━━ Material for this task ━━
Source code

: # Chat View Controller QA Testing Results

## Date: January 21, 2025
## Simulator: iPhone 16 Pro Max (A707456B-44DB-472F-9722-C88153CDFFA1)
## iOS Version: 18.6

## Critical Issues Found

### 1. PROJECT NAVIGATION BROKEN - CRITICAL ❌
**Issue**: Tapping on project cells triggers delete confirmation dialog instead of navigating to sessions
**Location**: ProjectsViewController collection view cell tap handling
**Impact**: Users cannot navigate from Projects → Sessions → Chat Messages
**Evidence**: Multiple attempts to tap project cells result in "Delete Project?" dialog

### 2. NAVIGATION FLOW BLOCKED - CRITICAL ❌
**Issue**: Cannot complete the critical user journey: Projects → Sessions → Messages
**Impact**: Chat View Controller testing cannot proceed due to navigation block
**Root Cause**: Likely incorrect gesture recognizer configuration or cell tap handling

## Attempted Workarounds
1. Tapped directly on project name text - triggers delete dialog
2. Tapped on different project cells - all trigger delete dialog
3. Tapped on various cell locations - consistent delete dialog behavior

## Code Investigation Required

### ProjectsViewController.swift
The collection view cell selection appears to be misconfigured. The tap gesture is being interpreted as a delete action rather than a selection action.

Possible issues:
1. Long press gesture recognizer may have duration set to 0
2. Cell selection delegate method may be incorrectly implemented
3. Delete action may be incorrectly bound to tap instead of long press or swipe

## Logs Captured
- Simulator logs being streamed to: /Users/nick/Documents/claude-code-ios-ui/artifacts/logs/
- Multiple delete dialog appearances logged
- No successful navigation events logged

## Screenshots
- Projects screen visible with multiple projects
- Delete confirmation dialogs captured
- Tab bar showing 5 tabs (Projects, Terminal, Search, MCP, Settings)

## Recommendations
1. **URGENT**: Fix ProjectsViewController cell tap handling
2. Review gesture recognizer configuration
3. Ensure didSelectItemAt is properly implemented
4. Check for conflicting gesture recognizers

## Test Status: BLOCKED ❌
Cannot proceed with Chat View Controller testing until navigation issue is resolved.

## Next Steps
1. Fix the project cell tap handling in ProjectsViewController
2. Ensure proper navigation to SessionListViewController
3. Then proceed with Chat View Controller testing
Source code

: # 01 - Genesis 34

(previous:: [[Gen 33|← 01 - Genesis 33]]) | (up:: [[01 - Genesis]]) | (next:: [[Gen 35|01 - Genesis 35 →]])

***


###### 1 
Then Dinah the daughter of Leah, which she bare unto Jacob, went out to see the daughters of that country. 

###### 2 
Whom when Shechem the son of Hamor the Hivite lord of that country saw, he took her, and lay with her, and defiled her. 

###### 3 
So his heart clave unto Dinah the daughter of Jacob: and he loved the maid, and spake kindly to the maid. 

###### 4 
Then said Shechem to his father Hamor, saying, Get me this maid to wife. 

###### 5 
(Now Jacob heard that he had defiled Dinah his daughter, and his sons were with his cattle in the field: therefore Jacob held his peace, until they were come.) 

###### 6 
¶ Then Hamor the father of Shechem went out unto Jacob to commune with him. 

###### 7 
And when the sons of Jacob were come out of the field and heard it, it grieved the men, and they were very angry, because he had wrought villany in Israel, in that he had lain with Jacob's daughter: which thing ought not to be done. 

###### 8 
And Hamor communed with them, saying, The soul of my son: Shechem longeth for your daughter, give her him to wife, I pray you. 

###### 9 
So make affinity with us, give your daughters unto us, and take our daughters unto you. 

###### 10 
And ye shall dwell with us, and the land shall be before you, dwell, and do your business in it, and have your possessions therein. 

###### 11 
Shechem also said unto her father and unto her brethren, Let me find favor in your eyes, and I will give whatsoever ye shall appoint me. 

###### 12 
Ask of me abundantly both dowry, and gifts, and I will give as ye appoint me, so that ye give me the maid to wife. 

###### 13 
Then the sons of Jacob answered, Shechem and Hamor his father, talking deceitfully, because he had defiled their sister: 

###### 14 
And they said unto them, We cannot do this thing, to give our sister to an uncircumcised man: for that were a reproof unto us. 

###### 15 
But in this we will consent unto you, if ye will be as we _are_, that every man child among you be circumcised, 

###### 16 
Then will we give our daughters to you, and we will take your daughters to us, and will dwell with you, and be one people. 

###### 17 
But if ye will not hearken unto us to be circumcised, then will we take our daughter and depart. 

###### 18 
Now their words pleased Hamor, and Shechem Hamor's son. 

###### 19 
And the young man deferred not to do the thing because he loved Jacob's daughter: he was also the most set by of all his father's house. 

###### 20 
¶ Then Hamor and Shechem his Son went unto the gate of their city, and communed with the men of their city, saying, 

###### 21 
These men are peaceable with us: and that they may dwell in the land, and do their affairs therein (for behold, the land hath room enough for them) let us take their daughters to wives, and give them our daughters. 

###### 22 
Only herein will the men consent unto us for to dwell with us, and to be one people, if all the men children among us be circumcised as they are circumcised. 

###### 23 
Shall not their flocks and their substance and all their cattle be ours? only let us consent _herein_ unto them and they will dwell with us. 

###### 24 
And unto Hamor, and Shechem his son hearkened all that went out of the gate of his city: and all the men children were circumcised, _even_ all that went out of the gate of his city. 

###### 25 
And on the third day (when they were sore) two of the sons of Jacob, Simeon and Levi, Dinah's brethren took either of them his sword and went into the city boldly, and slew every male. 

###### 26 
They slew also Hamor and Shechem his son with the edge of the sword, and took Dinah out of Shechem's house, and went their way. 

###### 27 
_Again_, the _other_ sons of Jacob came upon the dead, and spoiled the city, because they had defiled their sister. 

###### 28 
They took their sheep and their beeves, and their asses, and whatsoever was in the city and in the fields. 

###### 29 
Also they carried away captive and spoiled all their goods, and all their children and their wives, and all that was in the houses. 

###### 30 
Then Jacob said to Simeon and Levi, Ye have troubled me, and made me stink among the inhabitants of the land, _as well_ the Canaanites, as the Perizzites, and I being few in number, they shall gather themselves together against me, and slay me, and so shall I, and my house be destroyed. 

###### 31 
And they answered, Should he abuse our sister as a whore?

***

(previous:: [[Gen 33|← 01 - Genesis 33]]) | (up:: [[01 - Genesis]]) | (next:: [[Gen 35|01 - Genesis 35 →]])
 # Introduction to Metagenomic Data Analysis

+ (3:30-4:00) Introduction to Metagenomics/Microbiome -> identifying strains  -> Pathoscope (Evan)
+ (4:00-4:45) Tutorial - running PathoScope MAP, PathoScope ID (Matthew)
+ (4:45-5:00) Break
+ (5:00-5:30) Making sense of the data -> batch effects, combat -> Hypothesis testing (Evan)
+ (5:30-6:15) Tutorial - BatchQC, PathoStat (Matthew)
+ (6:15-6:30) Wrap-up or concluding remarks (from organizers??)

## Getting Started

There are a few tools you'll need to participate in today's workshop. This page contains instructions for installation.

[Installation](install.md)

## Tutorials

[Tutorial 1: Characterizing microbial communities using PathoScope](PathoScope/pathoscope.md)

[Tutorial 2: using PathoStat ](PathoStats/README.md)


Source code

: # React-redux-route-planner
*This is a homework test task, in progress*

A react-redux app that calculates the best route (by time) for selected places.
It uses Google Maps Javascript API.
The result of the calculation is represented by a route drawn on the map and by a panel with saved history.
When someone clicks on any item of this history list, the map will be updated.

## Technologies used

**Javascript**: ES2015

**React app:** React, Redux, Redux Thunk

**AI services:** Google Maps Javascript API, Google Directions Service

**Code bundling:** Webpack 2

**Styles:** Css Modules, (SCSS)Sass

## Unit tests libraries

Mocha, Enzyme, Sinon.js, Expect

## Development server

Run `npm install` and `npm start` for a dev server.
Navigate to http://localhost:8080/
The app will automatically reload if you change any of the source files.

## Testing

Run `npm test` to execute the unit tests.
━━━
## Work to be completed
The expected result is a copy of each line in the records where "Chat" appears.

## Output below
: # Chat View Controller QA Testing Results
**Impact**: Users cannot navigate from Projects → Sessions → Chat Messages
**Impact**: Chat View Controller testing cannot proceed due to navigation block
Cannot proceed with Chat View Controller testing until navigation issue is resolved.
3. Then proceed with Chat View Controller testing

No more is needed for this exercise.